What are health rules?

SharePoint 2010 has a new feature called the Health Analyzer and it has Health Rules. Each rule checks a particular metric within the SharePoint farm, and Central Administration provides an interface to see problems, warnings, and rule definitions. Administrators can subscribe to rules so they get alerts when the rule fails. Administrators cannot create custom rules, but developers can.

This is what the interface looks like:

Why should architects and developers consider them?

Administrators might ask you to create rules to monitor specific things on a server.

Further to that, developers can create rules to monitor their own solutions. Certain aspects of a solution might be problematic and require attention after time – for example a growing list. A custom rule can monitor this list, and notify certain people if a threshold is being passed.

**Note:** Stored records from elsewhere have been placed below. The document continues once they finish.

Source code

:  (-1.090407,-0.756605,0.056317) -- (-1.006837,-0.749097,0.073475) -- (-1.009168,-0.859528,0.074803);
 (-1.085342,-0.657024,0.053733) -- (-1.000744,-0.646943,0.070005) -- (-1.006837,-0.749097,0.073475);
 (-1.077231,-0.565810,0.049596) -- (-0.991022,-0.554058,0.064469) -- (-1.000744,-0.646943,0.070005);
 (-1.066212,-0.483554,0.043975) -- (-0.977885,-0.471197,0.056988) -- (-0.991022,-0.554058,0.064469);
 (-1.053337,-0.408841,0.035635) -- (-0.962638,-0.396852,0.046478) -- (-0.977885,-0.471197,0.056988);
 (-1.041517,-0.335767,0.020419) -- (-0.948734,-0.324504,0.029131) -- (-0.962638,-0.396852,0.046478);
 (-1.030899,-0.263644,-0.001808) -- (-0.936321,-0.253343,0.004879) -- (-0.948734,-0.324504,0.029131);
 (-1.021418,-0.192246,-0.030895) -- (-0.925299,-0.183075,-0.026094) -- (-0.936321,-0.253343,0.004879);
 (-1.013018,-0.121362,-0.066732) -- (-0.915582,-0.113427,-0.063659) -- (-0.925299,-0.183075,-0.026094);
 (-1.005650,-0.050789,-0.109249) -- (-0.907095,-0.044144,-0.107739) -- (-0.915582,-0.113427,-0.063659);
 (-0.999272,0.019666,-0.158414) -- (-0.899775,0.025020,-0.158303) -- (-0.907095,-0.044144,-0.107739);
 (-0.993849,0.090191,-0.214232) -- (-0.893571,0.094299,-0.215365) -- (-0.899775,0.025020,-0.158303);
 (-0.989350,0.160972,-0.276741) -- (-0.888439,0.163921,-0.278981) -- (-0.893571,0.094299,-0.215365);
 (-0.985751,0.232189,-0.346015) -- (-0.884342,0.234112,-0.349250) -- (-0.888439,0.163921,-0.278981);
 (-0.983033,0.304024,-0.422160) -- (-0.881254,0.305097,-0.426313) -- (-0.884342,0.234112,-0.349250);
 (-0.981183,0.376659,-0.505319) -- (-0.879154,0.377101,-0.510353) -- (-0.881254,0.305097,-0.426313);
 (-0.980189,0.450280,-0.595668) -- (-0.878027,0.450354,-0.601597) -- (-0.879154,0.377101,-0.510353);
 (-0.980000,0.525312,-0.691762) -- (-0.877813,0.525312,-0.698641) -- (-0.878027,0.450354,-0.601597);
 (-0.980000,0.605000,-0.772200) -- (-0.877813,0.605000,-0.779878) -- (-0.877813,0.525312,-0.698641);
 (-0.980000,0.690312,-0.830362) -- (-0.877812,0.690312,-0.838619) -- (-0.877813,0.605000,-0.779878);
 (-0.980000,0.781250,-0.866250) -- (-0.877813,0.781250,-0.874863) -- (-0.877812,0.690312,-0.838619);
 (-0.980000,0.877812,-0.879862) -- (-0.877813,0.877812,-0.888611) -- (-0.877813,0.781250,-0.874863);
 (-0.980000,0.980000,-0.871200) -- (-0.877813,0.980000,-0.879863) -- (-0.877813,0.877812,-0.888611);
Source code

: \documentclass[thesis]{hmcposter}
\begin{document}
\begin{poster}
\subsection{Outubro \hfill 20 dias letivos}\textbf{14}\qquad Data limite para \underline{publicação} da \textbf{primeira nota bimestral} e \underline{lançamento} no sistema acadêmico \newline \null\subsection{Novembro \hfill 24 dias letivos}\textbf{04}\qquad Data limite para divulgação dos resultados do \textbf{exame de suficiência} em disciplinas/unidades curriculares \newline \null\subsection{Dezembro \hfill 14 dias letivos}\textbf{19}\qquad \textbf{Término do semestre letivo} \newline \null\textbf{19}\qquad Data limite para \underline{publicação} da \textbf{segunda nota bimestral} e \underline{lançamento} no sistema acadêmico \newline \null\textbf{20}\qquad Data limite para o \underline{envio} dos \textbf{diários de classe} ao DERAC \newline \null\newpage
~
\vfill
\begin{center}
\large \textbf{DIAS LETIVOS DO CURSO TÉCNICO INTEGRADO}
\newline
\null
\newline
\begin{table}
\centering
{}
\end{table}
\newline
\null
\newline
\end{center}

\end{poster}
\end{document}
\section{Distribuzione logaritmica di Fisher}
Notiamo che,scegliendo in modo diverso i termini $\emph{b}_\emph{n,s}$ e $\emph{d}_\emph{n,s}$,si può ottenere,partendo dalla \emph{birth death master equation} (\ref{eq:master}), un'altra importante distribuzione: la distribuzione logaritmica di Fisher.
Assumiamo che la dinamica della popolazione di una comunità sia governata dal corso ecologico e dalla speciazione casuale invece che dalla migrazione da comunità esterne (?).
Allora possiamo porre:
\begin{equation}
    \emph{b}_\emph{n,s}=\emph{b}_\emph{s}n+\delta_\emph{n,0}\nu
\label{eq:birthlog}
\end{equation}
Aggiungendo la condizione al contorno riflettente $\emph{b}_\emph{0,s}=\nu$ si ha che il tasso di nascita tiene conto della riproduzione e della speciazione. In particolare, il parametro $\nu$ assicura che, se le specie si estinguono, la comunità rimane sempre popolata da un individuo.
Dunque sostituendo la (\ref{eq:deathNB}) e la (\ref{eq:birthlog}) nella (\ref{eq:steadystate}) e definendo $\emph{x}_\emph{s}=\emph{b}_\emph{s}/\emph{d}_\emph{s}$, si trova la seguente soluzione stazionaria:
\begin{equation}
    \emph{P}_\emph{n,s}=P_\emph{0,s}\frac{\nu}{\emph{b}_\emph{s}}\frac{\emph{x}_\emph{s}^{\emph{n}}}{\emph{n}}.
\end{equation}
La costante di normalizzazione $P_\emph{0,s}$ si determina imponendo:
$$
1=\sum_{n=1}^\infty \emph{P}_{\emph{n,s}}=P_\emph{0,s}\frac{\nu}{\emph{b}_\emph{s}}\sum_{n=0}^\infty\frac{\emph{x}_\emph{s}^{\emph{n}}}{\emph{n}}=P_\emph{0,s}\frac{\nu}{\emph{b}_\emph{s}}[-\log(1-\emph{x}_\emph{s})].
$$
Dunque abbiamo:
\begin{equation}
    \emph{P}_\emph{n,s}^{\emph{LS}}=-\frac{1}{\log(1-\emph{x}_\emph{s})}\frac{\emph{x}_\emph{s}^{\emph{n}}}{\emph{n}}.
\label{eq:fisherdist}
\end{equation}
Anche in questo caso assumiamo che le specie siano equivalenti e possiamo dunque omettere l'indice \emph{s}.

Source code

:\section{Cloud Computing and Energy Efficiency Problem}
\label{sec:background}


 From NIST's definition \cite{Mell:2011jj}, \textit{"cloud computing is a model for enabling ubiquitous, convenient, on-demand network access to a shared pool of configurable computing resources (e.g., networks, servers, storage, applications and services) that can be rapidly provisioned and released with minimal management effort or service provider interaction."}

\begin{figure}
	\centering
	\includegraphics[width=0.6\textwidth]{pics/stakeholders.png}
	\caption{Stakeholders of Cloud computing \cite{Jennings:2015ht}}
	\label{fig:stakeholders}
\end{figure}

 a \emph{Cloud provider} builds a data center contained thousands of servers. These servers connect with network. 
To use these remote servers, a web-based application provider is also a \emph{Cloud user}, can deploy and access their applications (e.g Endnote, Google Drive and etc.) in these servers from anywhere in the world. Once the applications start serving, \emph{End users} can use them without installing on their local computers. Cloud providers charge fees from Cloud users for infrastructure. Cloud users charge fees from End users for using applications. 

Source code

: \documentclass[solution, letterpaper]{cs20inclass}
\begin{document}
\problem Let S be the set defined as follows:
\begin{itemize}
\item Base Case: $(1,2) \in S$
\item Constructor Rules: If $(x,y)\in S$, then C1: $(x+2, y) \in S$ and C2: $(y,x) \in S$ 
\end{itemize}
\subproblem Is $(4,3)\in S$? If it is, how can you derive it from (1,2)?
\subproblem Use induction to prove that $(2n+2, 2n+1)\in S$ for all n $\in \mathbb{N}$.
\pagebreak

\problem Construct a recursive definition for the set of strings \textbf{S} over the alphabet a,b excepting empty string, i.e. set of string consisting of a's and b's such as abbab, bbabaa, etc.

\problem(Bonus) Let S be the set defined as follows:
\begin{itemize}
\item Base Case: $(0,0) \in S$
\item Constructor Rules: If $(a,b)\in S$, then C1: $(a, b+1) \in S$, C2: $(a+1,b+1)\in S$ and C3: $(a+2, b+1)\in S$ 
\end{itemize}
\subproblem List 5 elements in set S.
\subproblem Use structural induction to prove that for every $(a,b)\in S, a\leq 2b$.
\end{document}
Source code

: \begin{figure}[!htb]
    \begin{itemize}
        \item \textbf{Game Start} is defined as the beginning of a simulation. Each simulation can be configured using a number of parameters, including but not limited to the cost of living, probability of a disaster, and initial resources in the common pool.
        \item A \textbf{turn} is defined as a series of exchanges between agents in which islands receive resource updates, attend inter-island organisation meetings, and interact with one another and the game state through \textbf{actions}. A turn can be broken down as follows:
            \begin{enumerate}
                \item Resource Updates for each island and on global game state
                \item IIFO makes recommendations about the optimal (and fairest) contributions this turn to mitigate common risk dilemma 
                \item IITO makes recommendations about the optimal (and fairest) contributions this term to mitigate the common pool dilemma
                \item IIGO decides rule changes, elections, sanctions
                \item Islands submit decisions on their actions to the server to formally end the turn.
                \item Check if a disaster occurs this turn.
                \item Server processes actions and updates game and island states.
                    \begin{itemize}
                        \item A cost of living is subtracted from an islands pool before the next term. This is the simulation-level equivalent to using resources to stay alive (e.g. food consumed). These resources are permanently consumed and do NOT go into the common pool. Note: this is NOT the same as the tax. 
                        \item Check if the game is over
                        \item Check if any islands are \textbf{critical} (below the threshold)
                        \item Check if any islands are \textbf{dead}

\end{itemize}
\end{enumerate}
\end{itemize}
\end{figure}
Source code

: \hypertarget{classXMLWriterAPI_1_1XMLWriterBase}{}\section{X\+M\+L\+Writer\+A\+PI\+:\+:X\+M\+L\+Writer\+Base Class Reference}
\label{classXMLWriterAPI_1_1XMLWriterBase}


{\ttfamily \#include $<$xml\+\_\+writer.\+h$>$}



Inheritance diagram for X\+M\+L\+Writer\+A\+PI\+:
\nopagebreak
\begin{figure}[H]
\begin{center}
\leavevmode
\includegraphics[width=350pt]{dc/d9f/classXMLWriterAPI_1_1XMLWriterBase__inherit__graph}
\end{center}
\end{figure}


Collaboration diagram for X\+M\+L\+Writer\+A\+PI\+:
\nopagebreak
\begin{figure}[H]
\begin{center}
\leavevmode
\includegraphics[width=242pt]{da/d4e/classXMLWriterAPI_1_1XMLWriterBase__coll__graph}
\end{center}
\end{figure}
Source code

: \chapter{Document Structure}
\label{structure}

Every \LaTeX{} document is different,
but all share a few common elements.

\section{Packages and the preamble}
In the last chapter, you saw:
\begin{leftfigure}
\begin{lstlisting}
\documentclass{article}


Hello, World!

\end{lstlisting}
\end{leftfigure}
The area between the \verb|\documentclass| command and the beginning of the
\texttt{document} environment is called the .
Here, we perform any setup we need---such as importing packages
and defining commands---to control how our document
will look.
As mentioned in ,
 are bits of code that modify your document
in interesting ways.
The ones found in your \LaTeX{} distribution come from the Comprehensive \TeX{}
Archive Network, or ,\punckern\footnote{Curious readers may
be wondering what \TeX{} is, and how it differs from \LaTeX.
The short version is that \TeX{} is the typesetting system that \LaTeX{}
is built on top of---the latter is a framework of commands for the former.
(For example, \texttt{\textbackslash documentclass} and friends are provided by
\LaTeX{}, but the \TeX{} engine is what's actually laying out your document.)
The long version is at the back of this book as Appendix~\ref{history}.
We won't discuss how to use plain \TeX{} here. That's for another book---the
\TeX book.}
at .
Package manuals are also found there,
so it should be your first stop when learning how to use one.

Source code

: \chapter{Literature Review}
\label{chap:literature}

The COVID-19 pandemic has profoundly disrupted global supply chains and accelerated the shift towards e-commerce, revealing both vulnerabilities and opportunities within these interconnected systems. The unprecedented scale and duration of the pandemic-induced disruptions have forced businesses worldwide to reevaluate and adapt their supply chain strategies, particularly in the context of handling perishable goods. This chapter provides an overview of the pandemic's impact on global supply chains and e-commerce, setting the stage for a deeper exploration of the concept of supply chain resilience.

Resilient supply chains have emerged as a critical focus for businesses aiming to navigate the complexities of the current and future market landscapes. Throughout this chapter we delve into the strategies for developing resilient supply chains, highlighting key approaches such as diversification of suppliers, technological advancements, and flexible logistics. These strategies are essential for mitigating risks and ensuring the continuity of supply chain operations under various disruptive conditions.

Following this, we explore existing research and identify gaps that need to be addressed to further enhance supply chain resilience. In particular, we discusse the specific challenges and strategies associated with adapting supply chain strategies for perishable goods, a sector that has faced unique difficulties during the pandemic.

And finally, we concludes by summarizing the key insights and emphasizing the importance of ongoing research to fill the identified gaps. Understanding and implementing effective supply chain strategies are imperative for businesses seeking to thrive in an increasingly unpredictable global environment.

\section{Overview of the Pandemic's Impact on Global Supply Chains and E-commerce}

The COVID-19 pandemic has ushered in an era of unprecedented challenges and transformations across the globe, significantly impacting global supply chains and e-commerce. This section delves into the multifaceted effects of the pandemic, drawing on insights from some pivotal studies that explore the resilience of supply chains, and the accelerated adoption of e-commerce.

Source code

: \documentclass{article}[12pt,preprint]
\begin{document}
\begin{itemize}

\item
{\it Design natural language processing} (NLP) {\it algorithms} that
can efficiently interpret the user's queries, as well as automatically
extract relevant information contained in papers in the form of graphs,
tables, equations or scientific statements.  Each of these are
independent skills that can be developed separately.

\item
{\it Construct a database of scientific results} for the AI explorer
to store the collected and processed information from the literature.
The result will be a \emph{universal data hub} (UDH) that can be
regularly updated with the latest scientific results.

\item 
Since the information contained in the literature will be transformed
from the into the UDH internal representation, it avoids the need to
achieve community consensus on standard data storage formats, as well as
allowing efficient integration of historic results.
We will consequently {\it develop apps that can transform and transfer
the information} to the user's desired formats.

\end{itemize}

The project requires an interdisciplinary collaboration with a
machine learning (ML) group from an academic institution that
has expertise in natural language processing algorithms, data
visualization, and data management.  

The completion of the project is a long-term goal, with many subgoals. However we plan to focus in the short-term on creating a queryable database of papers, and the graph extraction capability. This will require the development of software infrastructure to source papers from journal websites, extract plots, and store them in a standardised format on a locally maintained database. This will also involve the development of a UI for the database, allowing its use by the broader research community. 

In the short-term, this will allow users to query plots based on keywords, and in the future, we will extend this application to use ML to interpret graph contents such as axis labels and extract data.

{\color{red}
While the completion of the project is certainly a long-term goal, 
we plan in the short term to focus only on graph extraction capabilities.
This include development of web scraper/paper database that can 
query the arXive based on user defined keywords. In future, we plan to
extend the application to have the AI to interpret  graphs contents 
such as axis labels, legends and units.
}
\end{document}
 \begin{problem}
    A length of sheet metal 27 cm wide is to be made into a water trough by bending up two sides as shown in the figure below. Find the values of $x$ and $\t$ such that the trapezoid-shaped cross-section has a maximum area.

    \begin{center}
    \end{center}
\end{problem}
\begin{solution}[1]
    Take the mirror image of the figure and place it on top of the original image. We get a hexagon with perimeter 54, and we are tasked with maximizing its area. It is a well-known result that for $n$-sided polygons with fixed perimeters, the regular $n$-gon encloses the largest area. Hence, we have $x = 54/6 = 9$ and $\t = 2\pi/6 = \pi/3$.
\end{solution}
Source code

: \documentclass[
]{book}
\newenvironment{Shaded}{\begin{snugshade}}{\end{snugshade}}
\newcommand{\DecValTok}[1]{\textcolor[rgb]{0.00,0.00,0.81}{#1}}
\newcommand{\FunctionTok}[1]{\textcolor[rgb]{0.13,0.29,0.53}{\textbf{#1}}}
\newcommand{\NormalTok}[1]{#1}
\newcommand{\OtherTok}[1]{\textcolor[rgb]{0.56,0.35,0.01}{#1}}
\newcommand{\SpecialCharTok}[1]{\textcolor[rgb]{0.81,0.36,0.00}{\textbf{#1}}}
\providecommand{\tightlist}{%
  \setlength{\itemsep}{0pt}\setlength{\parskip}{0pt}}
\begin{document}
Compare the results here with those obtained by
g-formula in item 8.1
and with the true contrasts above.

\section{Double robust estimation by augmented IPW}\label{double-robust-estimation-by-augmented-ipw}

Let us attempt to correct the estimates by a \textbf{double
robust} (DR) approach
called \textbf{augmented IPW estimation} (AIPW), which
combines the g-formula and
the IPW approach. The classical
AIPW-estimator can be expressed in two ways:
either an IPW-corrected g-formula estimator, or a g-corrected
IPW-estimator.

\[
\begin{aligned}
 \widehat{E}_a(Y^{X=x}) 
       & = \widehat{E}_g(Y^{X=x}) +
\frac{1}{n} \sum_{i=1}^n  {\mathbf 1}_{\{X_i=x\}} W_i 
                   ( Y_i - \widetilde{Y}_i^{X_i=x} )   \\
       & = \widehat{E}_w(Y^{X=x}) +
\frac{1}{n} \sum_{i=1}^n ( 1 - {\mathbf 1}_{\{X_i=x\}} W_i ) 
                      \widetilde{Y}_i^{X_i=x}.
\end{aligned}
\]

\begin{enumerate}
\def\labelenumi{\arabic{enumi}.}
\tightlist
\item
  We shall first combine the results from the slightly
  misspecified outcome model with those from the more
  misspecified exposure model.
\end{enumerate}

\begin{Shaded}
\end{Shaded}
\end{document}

High-Level steps to create a custom Health Rule:

  1. Create a class that inherits from Microsoft.SharePoint.Administration.Health.SPHealthAnalysisRule
  2. Override the required methods in SPHealthAnalysisRule. Check() is where the action happens, but also pay attention to SPHealthAnalysisRuleAutomaticExecutionParameters
  3. Create a feature to register the rule definition with SharePoint
  4. (Optional) use a Console Application to test your rule code while developing it. This is much more convenient when you need to debug with Visual Studio 2010.

Example Solution:

I have put together a template you could reuse to build custom health rules. My example pings each database server from each WFE and fails if the ping is greater than 1ms. Download the code from the bottom of the post.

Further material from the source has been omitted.